> _Work instructions_: As soon as the line containing "foreman start -f" appears, copy it and every following line word for word until the records end.
**** Excerpted records
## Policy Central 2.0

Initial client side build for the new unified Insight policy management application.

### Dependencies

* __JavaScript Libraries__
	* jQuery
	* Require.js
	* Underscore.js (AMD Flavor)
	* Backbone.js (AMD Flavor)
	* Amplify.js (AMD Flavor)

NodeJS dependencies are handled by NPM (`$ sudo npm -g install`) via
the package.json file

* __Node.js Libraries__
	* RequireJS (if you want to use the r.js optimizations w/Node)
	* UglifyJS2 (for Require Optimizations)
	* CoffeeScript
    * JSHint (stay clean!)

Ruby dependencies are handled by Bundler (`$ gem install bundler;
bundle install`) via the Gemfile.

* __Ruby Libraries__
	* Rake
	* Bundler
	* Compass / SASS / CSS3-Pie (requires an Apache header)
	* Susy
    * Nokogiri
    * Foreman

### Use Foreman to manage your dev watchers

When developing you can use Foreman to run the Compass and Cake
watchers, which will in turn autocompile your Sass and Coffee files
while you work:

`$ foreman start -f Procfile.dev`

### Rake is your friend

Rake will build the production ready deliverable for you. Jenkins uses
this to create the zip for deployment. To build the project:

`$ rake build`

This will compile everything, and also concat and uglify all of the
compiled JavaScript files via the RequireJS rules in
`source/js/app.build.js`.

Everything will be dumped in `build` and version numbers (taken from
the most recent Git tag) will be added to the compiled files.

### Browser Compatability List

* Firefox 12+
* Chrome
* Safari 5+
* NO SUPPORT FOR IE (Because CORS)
********
> _Answer to this exercise_:
`$ foreman start -f Procfile.dev`

### Rake is your friend

Rake will build the production ready deliverable for you. Jenkins uses
this to create the zip for deployment. To build the project:

`$ rake build`

This will compile everything, and also concat and uglify all of the
compiled JavaScript files via the RequireJS rules in
`source/js/app.build.js`.

Everything will be dumped in `build` and version numbers (taken from
the most recent Git tag) will be added to the compiled files.

### Browser Compatability List

* Firefox 12+
* Chrome
* Safari 5+
* NO SUPPORT FOR IE (Because CORS)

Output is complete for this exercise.